* _To do_
From the first line to the last, set down the material exactly and drop every picture.

* _Excerpted records_
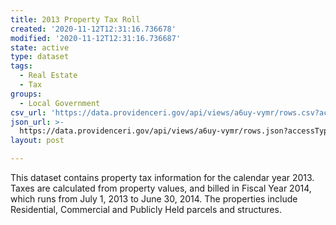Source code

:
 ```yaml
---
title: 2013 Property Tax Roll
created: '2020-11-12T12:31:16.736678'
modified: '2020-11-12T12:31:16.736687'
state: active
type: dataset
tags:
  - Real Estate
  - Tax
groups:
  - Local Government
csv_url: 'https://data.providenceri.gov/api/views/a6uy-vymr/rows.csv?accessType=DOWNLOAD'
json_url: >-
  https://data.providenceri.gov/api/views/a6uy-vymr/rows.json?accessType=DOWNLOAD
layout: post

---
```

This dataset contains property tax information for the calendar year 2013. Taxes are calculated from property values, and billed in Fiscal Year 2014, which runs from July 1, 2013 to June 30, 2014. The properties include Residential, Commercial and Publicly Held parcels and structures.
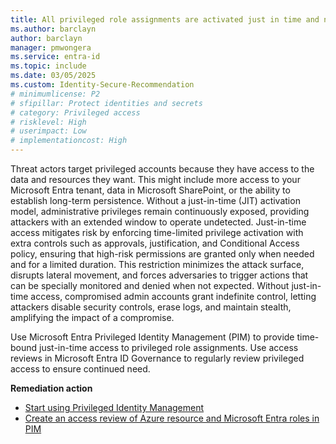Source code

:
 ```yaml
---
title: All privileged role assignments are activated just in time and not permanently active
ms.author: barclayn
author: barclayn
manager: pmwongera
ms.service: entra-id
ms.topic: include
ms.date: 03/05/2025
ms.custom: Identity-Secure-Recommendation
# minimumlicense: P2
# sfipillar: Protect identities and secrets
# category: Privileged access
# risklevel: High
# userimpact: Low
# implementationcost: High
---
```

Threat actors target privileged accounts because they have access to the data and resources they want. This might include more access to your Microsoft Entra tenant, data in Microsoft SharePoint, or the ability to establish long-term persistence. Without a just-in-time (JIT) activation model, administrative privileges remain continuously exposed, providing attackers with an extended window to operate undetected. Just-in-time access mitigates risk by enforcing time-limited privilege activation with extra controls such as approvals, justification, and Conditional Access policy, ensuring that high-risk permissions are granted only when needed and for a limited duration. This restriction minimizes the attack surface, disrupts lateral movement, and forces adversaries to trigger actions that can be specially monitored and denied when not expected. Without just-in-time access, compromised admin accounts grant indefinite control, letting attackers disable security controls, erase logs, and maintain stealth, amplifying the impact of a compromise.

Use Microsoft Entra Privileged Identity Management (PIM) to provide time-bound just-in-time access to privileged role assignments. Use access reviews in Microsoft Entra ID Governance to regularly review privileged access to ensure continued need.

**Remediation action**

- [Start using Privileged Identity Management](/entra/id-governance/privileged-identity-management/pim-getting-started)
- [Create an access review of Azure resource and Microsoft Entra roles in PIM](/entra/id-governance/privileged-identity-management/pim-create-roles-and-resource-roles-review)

* _Expected output_
Source code

:
 ```yaml
---
title: 2013 Property Tax Roll
created: '2020-11-12T12:31:16.736678'
modified: '2020-11-12T12:31:16.736687'
state: active
type: dataset
tags:
  - Real Estate
  - Tax
groups:
  - Local Government
csv_url: 'https://data.providenceri.gov/api/views/a6uy-vymr/rows.csv?accessType=DOWNLOAD'
json_url: >-
  https://data.providenceri.gov/api/views/a6uy-vymr/rows.json?accessType=DOWNLOAD
layout: post

---
```

This dataset contains property tax information for the calendar year 2013. Taxes are calculated from property values, and billed in Fiscal Year 2014, which runs from July 1, 2013 to June 30, 2014. The properties include Residential, Commercial and Publicly Held parcels and structures.
Source code

:
 ```yaml
---
title: All privileged role assignments are activated just in time and not permanently active
ms.author: barclayn
author: barclayn
manager: pmwongera
ms.service: entra-id
ms.topic: include
ms.date: 03/05/2025
ms.custom: Identity-Secure-Recommendation
# minimumlicense: P2
# sfipillar: Protect identities and secrets
# category: Privileged access
# risklevel: High
# userimpact: Low
# implementationcost: High
---
```

Threat actors target privileged accounts because they have access to the data and resources they want. This might include more access to your Microsoft Entra tenant, data in Microsoft SharePoint, or the ability to establish long-term persistence. Without a just-in-time (JIT) activation model, administrative privileges remain continuously exposed, providing attackers with an extended window to operate undetected. Just-in-time access mitigates risk by enforcing time-limited privilege activation with extra controls such as approvals, justification, and Conditional Access policy, ensuring that high-risk permissions are granted only when needed and for a limited duration. This restriction minimizes the attack surface, disrupts lateral movement, and forces adversaries to trigger actions that can be specially monitored and denied when not expected. Without just-in-time access, compromised admin accounts grant indefinite control, letting attackers disable security controls, erase logs, and maintain stealth, amplifying the impact of a compromise.

Use Microsoft Entra Privileged Identity Management (PIM) to provide time-bound just-in-time access to privileged role assignments. Use access reviews in Microsoft Entra ID Governance to regularly review privileged access to ensure continued need.

**Remediation action**

- [Start using Privileged Identity Management](/entra/id-governance/privileged-identity-management/pim-getting-started)
- [Create an access review of Azure resource and Microsoft Entra roles in PIM](/entra/id-governance/privileged-identity-management/pim-create-roles-and-resource-roles-review)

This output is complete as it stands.